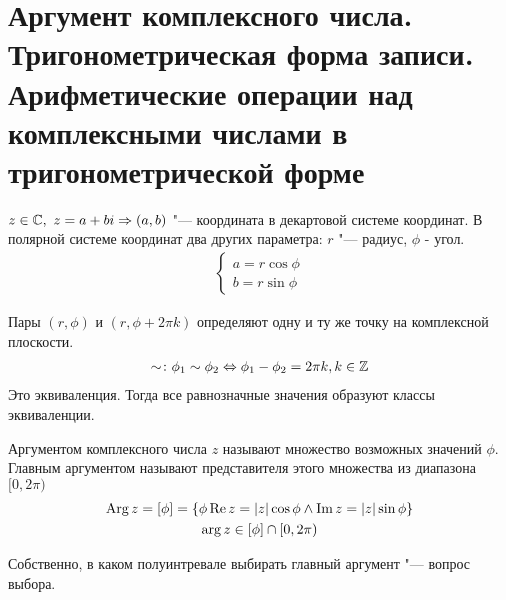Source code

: \section{Аргумент комплексного числа. Тригонометрическая форма записи. Арифметические операции над комплексными числами в тригонометрической форме}

\begin{center}
\def\svgwidth{6.0cm}

\end{center}
$z \in \mathbb{C},~z = a + bi \Rightarrow (a, b)$ "--- координата в декартовой системе координат. В полярной системе координат два других параметра: $r$ "--- радиус, $\phi$ - угол.
\begin{gather*}
\left\{
\begin{aligned}
	a = r\cos \phi  \\
	b = r\sin \phi
\end{aligned}\right.
\end{gather*}

Пары $(r, \phi)$ и $(r, \phi + 2 \pi k)$ определяют одну и ту же точку на комплексной плоскости.
\begin{gather*}
\sim\colon \phi_1 \sim \phi_2 \Leftrightarrow \phi_1 - \phi_2 = 2 \pi k, k\in \mathbb{Z}
\end{gather*}
Это эквиваленция. Тогда все равнозначные значения образуют классы эквиваленции.
\begin{Def}
Аргументом комплексного числа $z$ называют множество возможных значений $\phi$. Главным аргументом называют представителя этого множества из диапазона $[0,2\pi)$
\begin{gather*}
\operatorname{Arg} z = [\phi] = \left\{\phi \mathop{\mathrm{Re}}\nolimits z = |z| \cos \phi \land \mathop{\mathrm{Im}}\nolimits z = |z| \sin \phi\right\}\\
\arg z \in [\phi] \cap [0,2\pi)
\end{gather*}
\end{Def}
\begin{Rem}
Собственно, в каком полуинтревале выбирать главный аргумент "--- вопрос выбора.
\end{Rem}

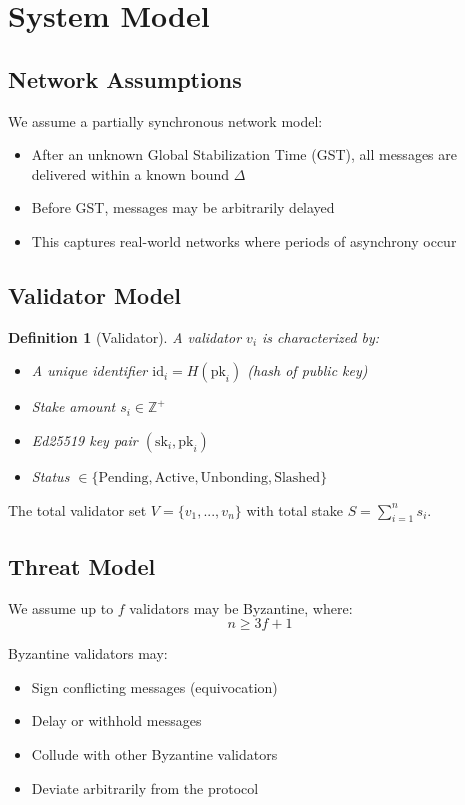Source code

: \documentclass[11pt,a4paper]{article}
\newtheorem{definition}{Definition}
\begin{document}
\section{System Model}

\subsection{Network Assumptions}

We assume a partially synchronous network model:
\begin{itemize}
    \item After an unknown Global Stabilization Time (GST), all messages are delivered within a known bound $\Delta$
    \item Before GST, messages may be arbitrarily delayed
    \item This captures real-world networks where periods of asynchrony occur
\end{itemize}

\subsection{Validator Model}

\begin{definition}[Validator]
A validator $v_i$ is characterized by:
\begin{itemize}
    \item A unique identifier $\text{id}_i = H(\text{pk}_i)$ (hash of public key)
    \item Stake amount $s_i \in \mathbb{Z}^+$
    \item Ed25519 key pair $(\text{sk}_i, \text{pk}_i)$
    \item Status $\in \{\text{Pending}, \text{Active}, \text{Unbonding}, \text{Slashed}\}$
\end{itemize}
\end{definition}

The total validator set $V = \{v_1, ..., v_n\}$ with total stake $S = \sum_{i=1}^n s_i$.

\subsection{Threat Model}

We assume up to $f$ validators may be Byzantine, where:
$$n \geq 3f + 1$$

Byzantine validators may:
\begin{itemize}
    \item Sign conflicting messages (equivocation)
    \item Delay or withhold messages
    \item Collude with other Byzantine validators
    \item Deviate arbitrarily from the protocol
\end{itemize}
\end{document}
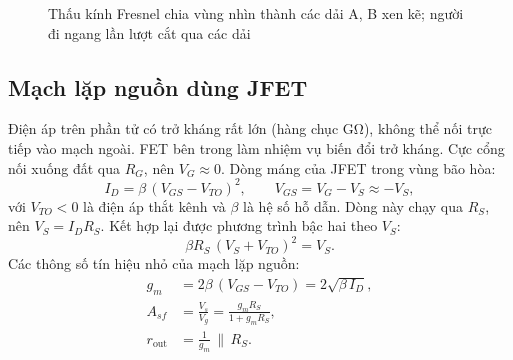 \begin{figure}[!htb]
\centering
{}
\caption{Thấu kính Fresnel chia vùng nhìn thành các dải A, B xen kẽ; người đi ngang lần lượt cắt qua các dải}
\label{fig:fresnel}
\end{figure}

\subsection{Mạch lặp nguồn dùng JFET}
\label{sec:jfet}

Điện áp trên phần tử có trở kháng rất lớn (hàng chục GΩ), không thể nối trực tiếp vào mạch ngoài. FET bên trong làm nhiệm vụ biến đổi trở kháng. Cực cổng nối xuống đất qua $R_G$, nên $V_G \approx 0$. Dòng máng của JFET trong vùng bão hòa:
\begin{equation}
  I_D = \beta\,(V_{GS} - V_{TO})^2 ,\qquad V_{GS} = V_G - V_S \approx -V_S ,
  \label{eq:jfetid}
\end{equation}
với $V_{TO} < 0$ là điện áp thắt kênh và $\beta$ là hệ số hỗ dẫn. Dòng này chạy qua $R_S$, nên $V_S = I_D R_S$. Kết hợp lại được phương trình bậc hai theo $V_S$:
\begin{equation}
  \beta R_S\,(V_S + V_{TO})^2 = V_S .
  \label{eq:jfetvs}
\end{equation}
Các thông số tín hiệu nhỏ của mạch lặp nguồn:
\begin{align}
  g_m &= 2\beta\,(V_{GS} - V_{TO}) = 2\sqrt{\beta\,I_D}, \label{eq:gm}\\
  A_{sf} &= \frac{V_s}{V_g} = \frac{g_m R_S}{1+g_m R_S}, \label{eq:Asf}\\
  r_\text{out} &= \frac{1}{g_m}\,\Big\|\,R_S . \label{eq:rout}
\end{align}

→ **What is expected**: For the string "beta", state how many lines in the listing contain it, and give no other words.

→ **Reply to the exercise**: 4